Work instructions: If a line in the records below contains the word "when", return that line.

*** Begin section ***

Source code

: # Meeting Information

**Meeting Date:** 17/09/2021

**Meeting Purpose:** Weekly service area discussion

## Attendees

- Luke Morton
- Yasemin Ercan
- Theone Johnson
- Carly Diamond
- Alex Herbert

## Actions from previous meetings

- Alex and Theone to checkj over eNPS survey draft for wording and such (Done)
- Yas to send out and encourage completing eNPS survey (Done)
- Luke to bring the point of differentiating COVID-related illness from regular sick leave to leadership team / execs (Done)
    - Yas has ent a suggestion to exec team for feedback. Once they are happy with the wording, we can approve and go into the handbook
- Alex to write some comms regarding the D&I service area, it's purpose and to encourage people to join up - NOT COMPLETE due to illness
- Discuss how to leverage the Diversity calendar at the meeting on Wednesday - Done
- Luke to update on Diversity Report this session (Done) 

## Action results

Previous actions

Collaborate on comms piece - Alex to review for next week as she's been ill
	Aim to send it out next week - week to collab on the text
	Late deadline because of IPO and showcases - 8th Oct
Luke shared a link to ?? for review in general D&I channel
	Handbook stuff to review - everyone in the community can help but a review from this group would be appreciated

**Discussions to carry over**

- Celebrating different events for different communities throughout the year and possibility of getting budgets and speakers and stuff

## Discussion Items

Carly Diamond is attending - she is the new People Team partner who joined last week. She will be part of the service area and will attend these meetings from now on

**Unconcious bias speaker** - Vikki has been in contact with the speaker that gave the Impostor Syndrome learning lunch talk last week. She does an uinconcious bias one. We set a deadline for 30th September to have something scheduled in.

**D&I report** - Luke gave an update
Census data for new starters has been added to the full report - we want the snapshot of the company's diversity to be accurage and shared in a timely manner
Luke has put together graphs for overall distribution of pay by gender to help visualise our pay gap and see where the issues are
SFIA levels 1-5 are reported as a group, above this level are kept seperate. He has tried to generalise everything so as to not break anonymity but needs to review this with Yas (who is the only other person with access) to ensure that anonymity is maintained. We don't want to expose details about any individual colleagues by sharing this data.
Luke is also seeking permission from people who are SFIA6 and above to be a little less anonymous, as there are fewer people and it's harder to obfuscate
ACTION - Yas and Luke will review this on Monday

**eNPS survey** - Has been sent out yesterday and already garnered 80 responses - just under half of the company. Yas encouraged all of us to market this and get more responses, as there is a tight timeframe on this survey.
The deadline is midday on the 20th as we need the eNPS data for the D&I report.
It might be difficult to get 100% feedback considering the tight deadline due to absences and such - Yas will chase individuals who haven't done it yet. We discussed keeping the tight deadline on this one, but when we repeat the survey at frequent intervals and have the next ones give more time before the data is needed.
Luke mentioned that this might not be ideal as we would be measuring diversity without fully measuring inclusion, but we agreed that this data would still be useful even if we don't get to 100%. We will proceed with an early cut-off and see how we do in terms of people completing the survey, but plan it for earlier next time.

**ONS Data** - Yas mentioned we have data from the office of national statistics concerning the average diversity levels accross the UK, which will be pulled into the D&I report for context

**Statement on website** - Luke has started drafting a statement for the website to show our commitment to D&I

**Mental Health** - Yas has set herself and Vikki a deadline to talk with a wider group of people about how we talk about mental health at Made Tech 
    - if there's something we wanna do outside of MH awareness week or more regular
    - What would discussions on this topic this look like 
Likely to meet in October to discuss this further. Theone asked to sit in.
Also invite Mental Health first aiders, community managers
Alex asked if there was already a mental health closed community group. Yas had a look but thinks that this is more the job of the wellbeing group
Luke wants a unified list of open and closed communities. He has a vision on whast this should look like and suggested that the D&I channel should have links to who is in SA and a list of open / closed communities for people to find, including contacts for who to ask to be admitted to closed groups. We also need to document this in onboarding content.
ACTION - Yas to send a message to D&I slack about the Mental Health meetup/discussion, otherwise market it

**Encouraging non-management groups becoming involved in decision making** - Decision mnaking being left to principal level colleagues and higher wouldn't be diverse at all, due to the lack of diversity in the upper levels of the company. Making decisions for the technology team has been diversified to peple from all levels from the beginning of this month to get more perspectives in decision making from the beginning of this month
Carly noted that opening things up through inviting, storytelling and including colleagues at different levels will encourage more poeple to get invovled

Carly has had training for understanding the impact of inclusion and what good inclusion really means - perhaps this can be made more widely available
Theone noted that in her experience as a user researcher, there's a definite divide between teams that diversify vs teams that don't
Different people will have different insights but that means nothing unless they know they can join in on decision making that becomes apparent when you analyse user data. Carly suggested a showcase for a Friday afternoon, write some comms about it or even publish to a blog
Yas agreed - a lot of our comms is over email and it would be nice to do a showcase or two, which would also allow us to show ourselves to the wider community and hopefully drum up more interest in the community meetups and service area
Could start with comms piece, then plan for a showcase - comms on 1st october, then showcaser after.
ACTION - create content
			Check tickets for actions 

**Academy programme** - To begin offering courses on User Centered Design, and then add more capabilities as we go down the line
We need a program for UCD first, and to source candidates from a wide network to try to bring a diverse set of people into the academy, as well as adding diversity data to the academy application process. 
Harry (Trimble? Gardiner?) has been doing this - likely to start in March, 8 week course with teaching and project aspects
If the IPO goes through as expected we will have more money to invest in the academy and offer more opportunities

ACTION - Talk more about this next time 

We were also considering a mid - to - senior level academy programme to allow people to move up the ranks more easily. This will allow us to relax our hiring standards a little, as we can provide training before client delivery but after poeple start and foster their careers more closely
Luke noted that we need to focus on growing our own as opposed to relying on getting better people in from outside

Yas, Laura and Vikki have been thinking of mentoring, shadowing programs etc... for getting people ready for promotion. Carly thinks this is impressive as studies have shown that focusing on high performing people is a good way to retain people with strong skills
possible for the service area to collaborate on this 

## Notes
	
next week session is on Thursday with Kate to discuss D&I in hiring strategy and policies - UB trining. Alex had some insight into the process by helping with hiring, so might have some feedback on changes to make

*** End section ***

Solution for this task:
It might be difficult to get 100% feedback considering the tight deadline due to absences and such - Yas will chase individuals who haven't done it yet. We discussed keeping the tight deadline on this one, but when we repeat the survey at frequent intervals and have the next ones give more time before the data is needed.
Different people will have different insights but that means nothing unless they know they can join in on decision making that becomes apparent when you analyse user data. Carly suggested a showcase for a Friday afternoon, write some comms about it or even publish to a blog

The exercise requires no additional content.